RECORDS SUPPLIED:
+---+
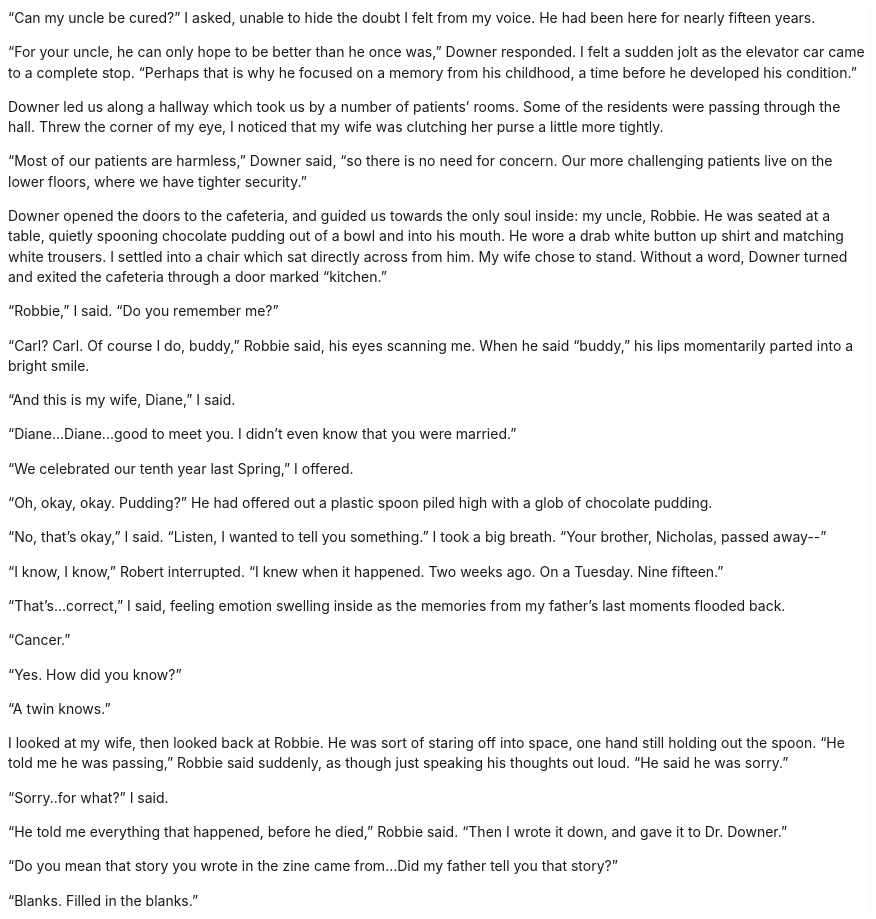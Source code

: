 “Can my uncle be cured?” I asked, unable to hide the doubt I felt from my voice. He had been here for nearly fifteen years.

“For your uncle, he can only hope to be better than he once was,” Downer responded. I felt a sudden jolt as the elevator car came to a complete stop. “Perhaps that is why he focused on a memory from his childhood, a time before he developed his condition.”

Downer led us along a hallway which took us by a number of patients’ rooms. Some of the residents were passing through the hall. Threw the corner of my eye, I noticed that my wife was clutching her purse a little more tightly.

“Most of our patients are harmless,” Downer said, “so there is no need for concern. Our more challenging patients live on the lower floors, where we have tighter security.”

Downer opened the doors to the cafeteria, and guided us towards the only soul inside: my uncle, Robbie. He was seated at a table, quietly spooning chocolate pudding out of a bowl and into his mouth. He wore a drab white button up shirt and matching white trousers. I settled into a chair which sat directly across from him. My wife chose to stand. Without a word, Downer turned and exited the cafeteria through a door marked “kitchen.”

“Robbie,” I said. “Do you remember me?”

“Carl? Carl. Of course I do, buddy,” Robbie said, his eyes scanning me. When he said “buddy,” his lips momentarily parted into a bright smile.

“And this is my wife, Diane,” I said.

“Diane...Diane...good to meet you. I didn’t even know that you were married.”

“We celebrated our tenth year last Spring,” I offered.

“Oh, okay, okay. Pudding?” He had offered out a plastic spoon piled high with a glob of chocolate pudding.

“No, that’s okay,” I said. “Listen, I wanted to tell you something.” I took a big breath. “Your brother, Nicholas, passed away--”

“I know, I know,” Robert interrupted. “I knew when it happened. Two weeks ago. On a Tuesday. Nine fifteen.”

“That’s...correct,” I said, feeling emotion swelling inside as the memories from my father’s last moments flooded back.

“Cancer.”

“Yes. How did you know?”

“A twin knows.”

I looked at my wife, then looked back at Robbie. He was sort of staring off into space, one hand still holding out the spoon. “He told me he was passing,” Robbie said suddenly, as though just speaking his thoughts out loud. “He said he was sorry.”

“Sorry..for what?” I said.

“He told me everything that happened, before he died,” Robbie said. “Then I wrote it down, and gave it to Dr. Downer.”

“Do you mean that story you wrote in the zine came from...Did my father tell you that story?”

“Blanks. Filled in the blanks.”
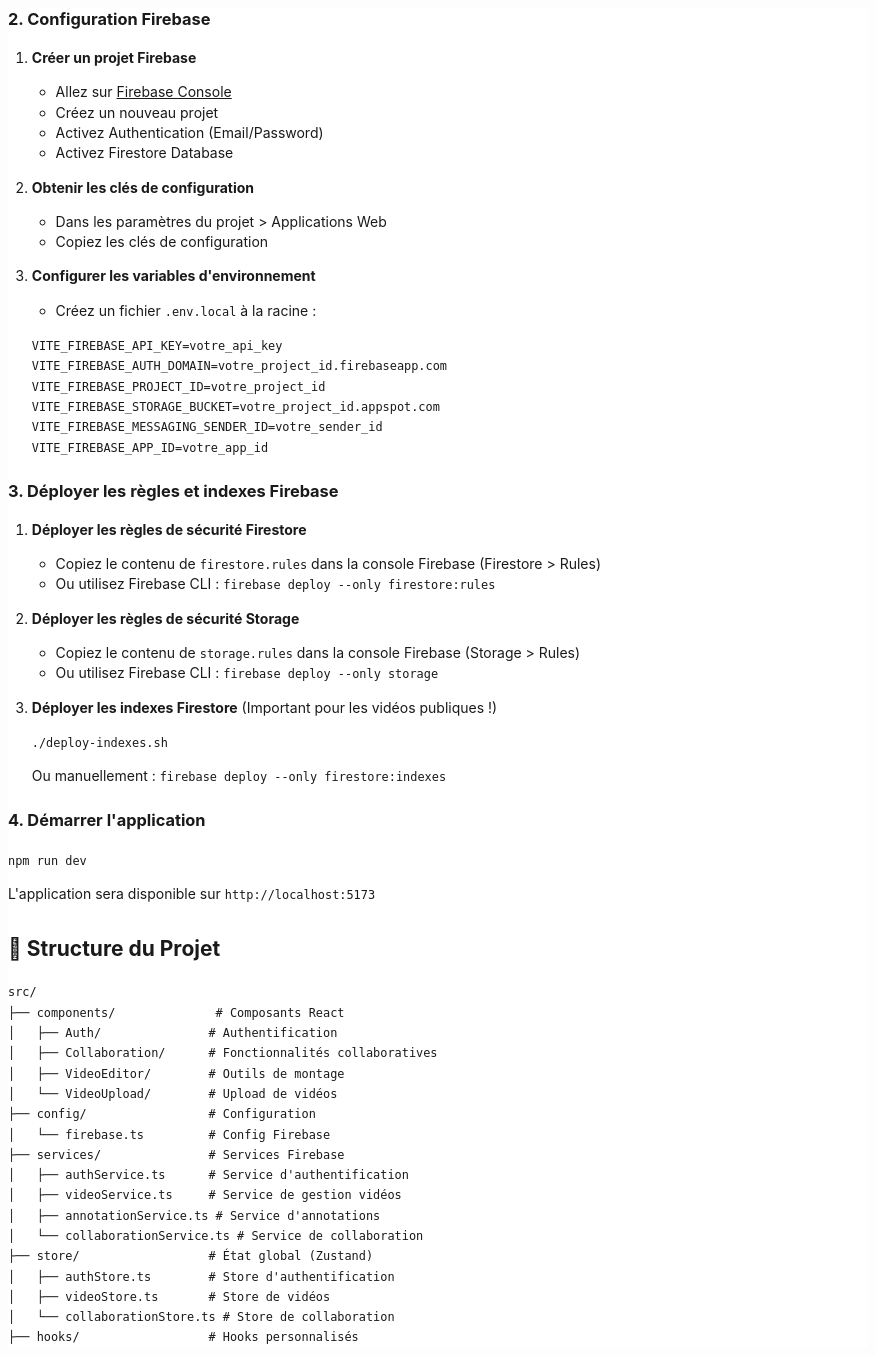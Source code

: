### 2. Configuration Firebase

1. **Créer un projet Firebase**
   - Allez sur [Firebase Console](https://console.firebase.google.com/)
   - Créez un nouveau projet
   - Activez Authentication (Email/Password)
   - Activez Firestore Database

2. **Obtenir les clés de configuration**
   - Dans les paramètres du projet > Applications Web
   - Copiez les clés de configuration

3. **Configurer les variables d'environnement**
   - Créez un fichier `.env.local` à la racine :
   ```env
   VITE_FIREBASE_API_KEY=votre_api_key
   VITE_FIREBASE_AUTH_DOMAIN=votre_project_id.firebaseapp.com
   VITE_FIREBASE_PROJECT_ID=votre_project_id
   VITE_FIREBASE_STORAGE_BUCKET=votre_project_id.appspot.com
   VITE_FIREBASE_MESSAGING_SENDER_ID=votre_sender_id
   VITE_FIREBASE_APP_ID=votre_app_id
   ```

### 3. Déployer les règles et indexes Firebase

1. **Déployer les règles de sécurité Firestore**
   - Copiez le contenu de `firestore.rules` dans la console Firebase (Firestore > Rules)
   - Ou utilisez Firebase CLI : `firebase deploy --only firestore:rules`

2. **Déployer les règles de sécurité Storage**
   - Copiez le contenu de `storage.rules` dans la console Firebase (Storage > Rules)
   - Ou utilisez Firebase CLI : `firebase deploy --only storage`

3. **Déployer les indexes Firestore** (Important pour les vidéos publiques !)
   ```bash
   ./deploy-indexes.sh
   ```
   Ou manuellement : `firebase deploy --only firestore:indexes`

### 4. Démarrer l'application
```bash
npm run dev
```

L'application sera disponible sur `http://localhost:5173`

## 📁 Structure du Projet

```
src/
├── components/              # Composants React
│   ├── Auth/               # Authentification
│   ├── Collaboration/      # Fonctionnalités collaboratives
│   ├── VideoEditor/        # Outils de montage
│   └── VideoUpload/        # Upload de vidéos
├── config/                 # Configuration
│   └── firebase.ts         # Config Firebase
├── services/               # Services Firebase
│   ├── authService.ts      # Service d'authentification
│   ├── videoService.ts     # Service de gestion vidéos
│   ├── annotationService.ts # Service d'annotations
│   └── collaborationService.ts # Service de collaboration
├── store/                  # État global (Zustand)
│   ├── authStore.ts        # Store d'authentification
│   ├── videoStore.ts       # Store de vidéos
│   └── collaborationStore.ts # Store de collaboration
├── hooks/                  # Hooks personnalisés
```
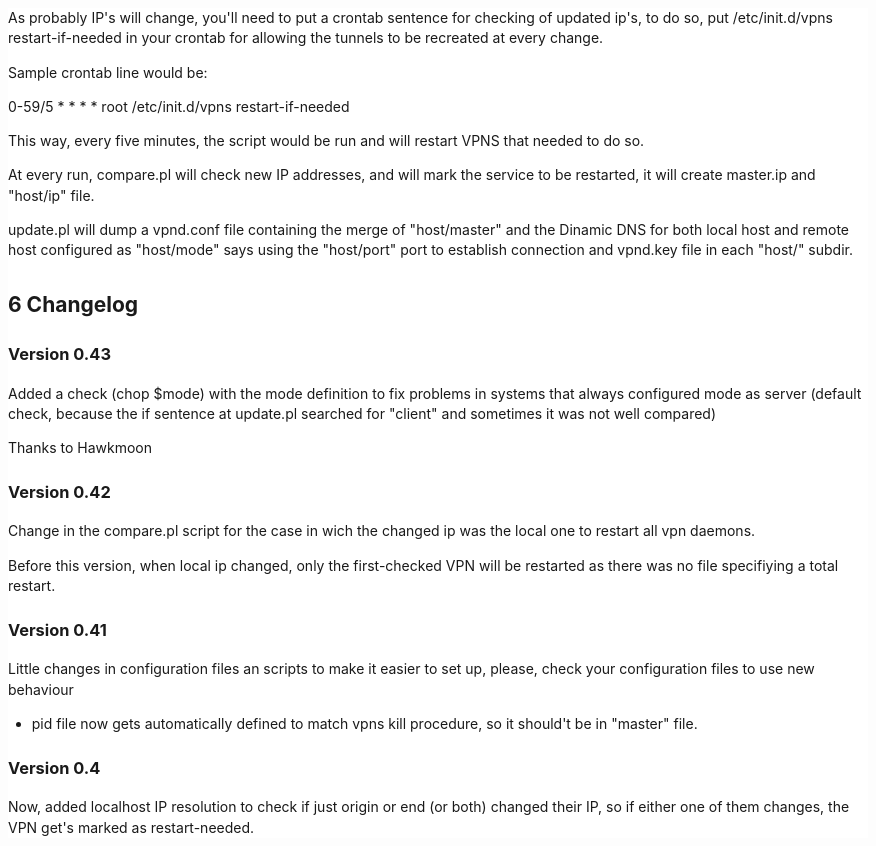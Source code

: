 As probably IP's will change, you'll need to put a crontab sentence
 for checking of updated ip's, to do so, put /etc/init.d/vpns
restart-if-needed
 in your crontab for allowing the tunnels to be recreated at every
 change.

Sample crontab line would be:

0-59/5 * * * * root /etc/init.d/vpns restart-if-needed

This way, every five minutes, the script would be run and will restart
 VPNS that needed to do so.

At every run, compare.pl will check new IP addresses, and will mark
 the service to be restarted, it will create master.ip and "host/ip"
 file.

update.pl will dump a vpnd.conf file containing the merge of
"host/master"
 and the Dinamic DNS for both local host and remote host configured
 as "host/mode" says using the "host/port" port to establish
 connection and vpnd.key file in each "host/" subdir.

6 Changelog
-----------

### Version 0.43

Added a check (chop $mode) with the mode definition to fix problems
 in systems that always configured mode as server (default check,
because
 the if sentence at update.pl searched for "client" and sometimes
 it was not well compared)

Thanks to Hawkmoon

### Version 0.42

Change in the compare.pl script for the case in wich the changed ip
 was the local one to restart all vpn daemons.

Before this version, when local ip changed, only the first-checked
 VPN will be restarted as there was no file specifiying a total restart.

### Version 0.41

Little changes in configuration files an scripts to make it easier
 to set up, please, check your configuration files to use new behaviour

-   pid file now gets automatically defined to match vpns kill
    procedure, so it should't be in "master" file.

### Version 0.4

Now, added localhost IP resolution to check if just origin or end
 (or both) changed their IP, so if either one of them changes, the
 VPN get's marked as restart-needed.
+---+
PROBLEM TO SOLVE:
Make a word-for-word copy of the entries, without any pictures.

WRITTEN ANSWER:
Source code

: “Can my uncle be cured?” I asked, unable to hide the doubt I felt from my voice. He had been here for nearly fifteen years.

“For your uncle, he can only hope to be better than he once was,” Downer responded. I felt a sudden jolt as the elevator car came to a complete stop. “Perhaps that is why he focused on a memory from his childhood, a time before he developed his condition.”

Downer led us along a hallway which took us by a number of patients’ rooms. Some of the residents were passing through the hall. Threw the corner of my eye, I noticed that my wife was clutching her purse a little more tightly.

“Most of our patients are harmless,” Downer said, “so there is no need for concern. Our more challenging patients live on the lower floors, where we have tighter security.”

Downer opened the doors to the cafeteria, and guided us towards the only soul inside: my uncle, Robbie. He was seated at a table, quietly spooning chocolate pudding out of a bowl and into his mouth. He wore a drab white button up shirt and matching white trousers. I settled into a chair which sat directly across from him. My wife chose to stand. Without a word, Downer turned and exited the cafeteria through a door marked “kitchen.”

“Robbie,” I said. “Do you remember me?”

“Carl? Carl. Of course I do, buddy,” Robbie said, his eyes scanning me. When he said “buddy,” his lips momentarily parted into a bright smile.

“And this is my wife, Diane,” I said.

“Diane...Diane...good to meet you. I didn’t even know that you were married.”

“We celebrated our tenth year last Spring,” I offered.

“Oh, okay, okay. Pudding?” He had offered out a plastic spoon piled high with a glob of chocolate pudding.

“No, that’s okay,” I said. “Listen, I wanted to tell you something.” I took a big breath. “Your brother, Nicholas, passed away--”

“I know, I know,” Robert interrupted. “I knew when it happened. Two weeks ago. On a Tuesday. Nine fifteen.”

“That’s...correct,” I said, feeling emotion swelling inside as the memories from my father’s last moments flooded back.

“Cancer.”

“Yes. How did you know?”

“A twin knows.”

I looked at my wife, then looked back at Robbie. He was sort of staring off into space, one hand still holding out the spoon. “He told me he was passing,” Robbie said suddenly, as though just speaking his thoughts out loud. “He said he was sorry.”

“Sorry..for what?” I said.

“He told me everything that happened, before he died,” Robbie said. “Then I wrote it down, and gave it to Dr. Downer.”

“Do you mean that story you wrote in the zine came from...Did my father tell you that story?”

“Blanks. Filled in the blanks.”
Source code

:### 2. Configuration Firebase

1. **Créer un projet Firebase**
   - Allez sur [Firebase Console](https://console.firebase.google.com/)
   - Créez un nouveau projet
   - Activez Authentication (Email/Password)
   - Activez Firestore Database

2. **Obtenir les clés de configuration**
   - Dans les paramètres du projet > Applications Web
   - Copiez les clés de configuration

3. **Configurer les variables d'environnement**
   - Créez un fichier `.env.local` à la racine :
   ```env
   VITE_FIREBASE_API_KEY=votre_api_key
   VITE_FIREBASE_AUTH_DOMAIN=votre_project_id.firebaseapp.com
   VITE_FIREBASE_PROJECT_ID=votre_project_id
   VITE_FIREBASE_STORAGE_BUCKET=votre_project_id.appspot.com
   VITE_FIREBASE_MESSAGING_SENDER_ID=votre_sender_id
   VITE_FIREBASE_APP_ID=votre_app_id
   ```

### 3. Déployer les règles et indexes Firebase

1. **Déployer les règles de sécurité Firestore**
   - Copiez le contenu de `firestore.rules` dans la console Firebase (Firestore > Rules)
   - Ou utilisez Firebase CLI : `firebase deploy --only firestore:rules`

2. **Déployer les règles de sécurité Storage**
   - Copiez le contenu de `storage.rules` dans la console Firebase (Storage > Rules)
   - Ou utilisez Firebase CLI : `firebase deploy --only storage`

3. **Déployer les indexes Firestore** (Important pour les vidéos publiques !)
   ```bash
   ./deploy-indexes.sh
   ```
   Ou manuellement : `firebase deploy --only firestore:indexes`

### 4. Démarrer l'application
```bash
npm run dev
```

L'application sera disponible sur `http://localhost:5173`

## 📁 Structure du Projet

```
src/
├── components/              # Composants React
│   ├── Auth/               # Authentification
│   ├── Collaboration/      # Fonctionnalités collaboratives
│   ├── VideoEditor/        # Outils de montage
│   └── VideoUpload/        # Upload de vidéos
├── config/                 # Configuration
│   └── firebase.ts         # Config Firebase
├── services/               # Services Firebase
│   ├── authService.ts      # Service d'authentification
│   ├── videoService.ts     # Service de gestion vidéos
│   ├── annotationService.ts # Service d'annotations
│   └── collaborationService.ts # Service de collaboration
├── store/                  # État global (Zustand)
│   ├── authStore.ts        # Store d'authentification
│   ├── videoStore.ts       # Store de vidéos
│   └── collaborationStore.ts # Store de collaboration
├── hooks/                  # Hooks personnalisés
```
Source code

: As probably IP's will change, you'll need to put a crontab sentence
 for checking of updated ip's, to do so, put /etc/init.d/vpns
restart-if-needed
 in your crontab for allowing the tunnels to be recreated at every
 change.

Sample crontab line would be:

0-59/5 * * * * root /etc/init.d/vpns restart-if-needed

This way, every five minutes, the script would be run and will restart
 VPNS that needed to do so.

At every run, compare.pl will check new IP addresses, and will mark
 the service to be restarted, it will create master.ip and "host/ip"
 file.

update.pl will dump a vpnd.conf file containing the merge of
"host/master"
 and the Dinamic DNS for both local host and remote host configured
 as "host/mode" says using the "host/port" port to establish
 connection and vpnd.key file in each "host/" subdir.

6 Changelog
-----------

### Version 0.43

Added a check (chop $mode) with the mode definition to fix problems
 in systems that always configured mode as server (default check,
because
 the if sentence at update.pl searched for "client" and sometimes
 it was not well compared)

Thanks to Hawkmoon

### Version 0.42

Change in the compare.pl script for the case in wich the changed ip
 was the local one to restart all vpn daemons.

Before this version, when local ip changed, only the first-checked
 VPN will be restarted as there was no file specifiying a total restart.

### Version 0.41

Little changes in configuration files an scripts to make it easier
 to set up, please, check your configuration files to use new behaviour

-   pid file now gets automatically defined to match vpns kill
    procedure, so it should't be in "master" file.

### Version 0.4

Now, added localhost IP resolution to check if just origin or end
 (or both) changed their IP, so if either one of them changes, the
 VPN get's marked as restart-needed.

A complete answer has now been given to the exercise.